On March 25, Russian TV cited the Kremlin’s official number of dead Russian soldiers at 1,351, with 3,825 wounded. Around the same time, NATO estimated the number of Russian military deaths in Ukraine to be between 7,000 and 15,000.

Instead of coffins and funerals, Channel One shows a line of eight soldiers in hospital robes in Moscow receiving medals for bravery. Most are missing limbs below the knee.

Channel One broadcasts a segment saying that Satanists working for a private military contractor made up of former US Special Forces soldiers operate in Ukraine and worship the devil. The scrolling text at the bottom of the screen shows that the Russian Defense Ministry claims that the tactical aircraft destroyed 83 military targets in Ukraine.

Videos on social media platforms from Twitter to Telegram show the airport runways filled with burning Russian military vehicles. Clips of ripped-up tanks and helicopters in the streets and fields of Ukrainian farmers are everywhere. The Ukrainian intelligence agency publishes what it claims are wiretapped phone calls from Russian forces telling relatives about the number of soldiers dying around them.

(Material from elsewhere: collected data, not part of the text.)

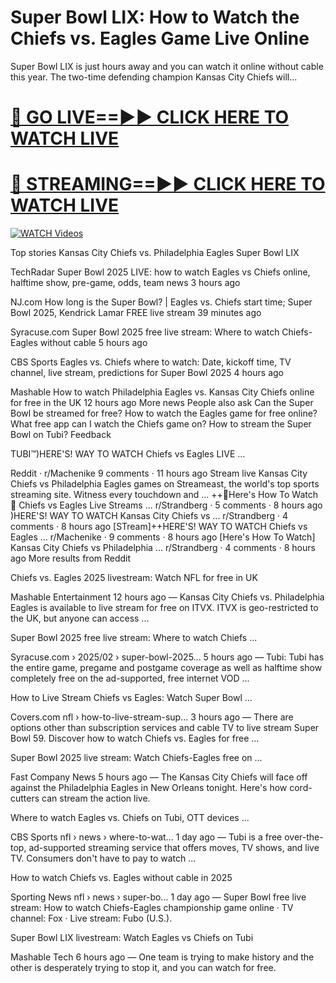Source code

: # Super Bowl LIX: How to Watch the Chiefs vs. Eagles Game Live Online

Super Bowl LIX is just hours away and you can watch it online without cable this year.
The two-time defending champion Kansas City Chiefs will...


# [🔴 GO LIVE==►► CLICK HERE TO WATCH LIVE](https://tinyurl.com/s9d986vw)

# [🔴 STREAMING==►► CLICK HERE TO WATCH LIVE](https://tinyurl.com/s9d986vw)

[![WATCH Videos](https://i.imgur.com/dJHk4Zq.gif)](https://tinyurl.com/s9d986vw)


Top stories
Kansas City Chiefs vs. Philadelphia Eagles Super Bowl LIX

TechRadar
Super Bowl 2025 LIVE: how to watch Eagles vs Chiefs online, halftime show, pre-game, odds, team news
3 hours ago

NJ.com
How long is the Super Bowl? | Eagles vs. Chiefs start time; Super Bowl 2025, Kendrick Lamar FREE live stream
39 minutes ago

Syracuse.com
Super Bowl 2025 free live stream: Where to watch Chiefs-Eagles without cable
5 hours ago

CBS Sports
Eagles vs. Chiefs where to watch: Date, kickoff time, TV channel, live stream, predictions for Super Bowl 2025
4 hours ago

Mashable
How to watch Philadelphia Eagles vs. Kansas City Chiefs online for free in the UK
12 hours ago
More news
People also ask
Can the Super Bowl be streamed for free?
How to watch the Eagles game for free online?
What free app can I watch the Chiefs game on?
How to stream the Super Bowl on Tubi?
Feedback

TUBI™)HERE'S! WAY TO WATCH Chiefs vs Eagles LIVE ...

Reddit · r/Machenike
9 comments · 11 hours ago
Stream live Kansas City Chiefs vs Philadelphia Eagles games on Streameast, the world's top sports streaming site. Witness every touchdown and ...
++🏈Here's How To Watch 🏈 Chiefs vs Eagles Live Streams ...
r/Strandberg
·
5 comments
·
8 hours ago
)HERE'S! WAY TO WATCH Kansas City Chiefs vs ...
r/Strandberg
·
4 comments
·
8 hours ago
[STream]++HERE'S! WAY TO WATCH Chiefs vs Eagles ...
r/Machenike
·
9 comments
·
8 hours ago
[Here's How To Watch] Kansas City Chiefs vs Philadelphia ...
r/Strandberg
·
4 comments
·
8 hours ago
More results from Reddit

Chiefs vs. Eagles 2025 livestream: Watch NFL for free in UK

Mashable
 Entertainment
12 hours ago — Kansas City Chiefs vs. Philadelphia Eagles is available to live stream for free on ITVX. ITVX is geo-restricted to the UK, but anyone can access ...

Super Bowl 2025 free live stream: Where to watch Chiefs ...

Syracuse.com
 › 2025/02 › super-bowl-2025...
5 hours ago — Tubi: Tubi has the entire game, pregame and postgame coverage as well as halftime show completely free on the ad-supported, free internet VOD ...

How to Live Stream Chiefs vs Eagles: Watch Super Bowl ...

Covers.com
 nfl › how-to-live-stream-sup...
3 hours ago — There are options other than subscription services and cable TV to live stream Super Bowl 59. Discover how to watch Chiefs vs. Eagles for free ...

Super Bowl 2025 live stream: Watch Chiefs-Eagles free on ...

Fast Company
 News
5 hours ago — The Kansas City Chiefs will face off against the Philadelphia Eagles in New Orleans tonight. Here's how cord-cutters can stream the action live.

Where to watch Eagles vs. Chiefs on Tubi, OTT devices ...

CBS Sports
 nfl › news › where-to-wat...
1 day ago — Tubi is a free over-the-top, ad-supported streaming service that offers moves, TV shows, and live TV. Consumers don't have to pay to watch ...

How to watch Chiefs vs. Eagles without cable in 2025

Sporting News
 nfl › news › super-bo...
1 day ago — Super Bowl free live stream: How to watch Chiefs-Eagles championship game online · TV channel: Fox · Live stream: Fubo (U.S.).

Super Bowl LIX livestream: Watch Eagles vs Chiefs on Tubi

Mashable
 Tech
6 hours ago — One team is trying to make history and the other is desperately trying to stop it, and you can watch for free.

None of this is mentioned in the main Russian media.

A moment of reality, before a flood of full-blown conspiracies

The only break in Channel One’s carefully planned programming was when state television editor and segment producer Maria Ovsyannikova cut a live broadcast in mid-March to denounce the war and call the station to air the propaganda. Ovsyannikova held up a handwritten poster with the words “they are lying to you here” written in Russian and managed to stay on screen for about 5 seconds, while host Ekaterina Andreeva continued reading from a teleprompter with only a slight adjustment in the its delivery.

Andreeva, a Russian broadcast fixture since 1997 who has read the news on Channel One’s evening broadcast since Putin took control of the Kremlin in 2000, posted a live stream on his personal social media accounts the next day defending Channel. One.

“I will never agree with what that woman wrote about how we are lying. We check every fact. Our correspondents are in all hot spots and the video material confirms everything that is happening,” Andreeva said in a video. clip published on Telegramma.

The next day, Channel One broadcast and repeatedly covered President Vladimir Putin’s speech to the nation in which he groundlessly claimed that Ukraine was committing genocide against the Russians and wanted to build nuclear weapons. Putin told viewers that Ukraine has biological warfare laboratories intent on spreading deadly diseases, a piece of propaganda that has also circulated among far-right conspiratorial movements and QAnon in the United States.

Amidst the constant broadcast of news about special military operations and Putin’s violent addresses, Channel One spoke on a television program called “Bol’shaya Igra” – “The Big Game”. A Russian lawmaker hosts the show, along with half a dozen speakers standing around a video map showing the invasion of Ukraine.

Each speaker offers their own experience and analysis, often with increasingly loud and angry voices. Sometimes they clap a hand on the table for emphasis. They denounce the traitors, issue threats and claim that the US and Ukraine are training migratory birds to infect the Russians with biological weapons that will cause victims to lose their Slavic identity and dislike traditional dishes.

This is what Russian state television broadcasts 24 hours a day, every day, and shows no sign of interruption.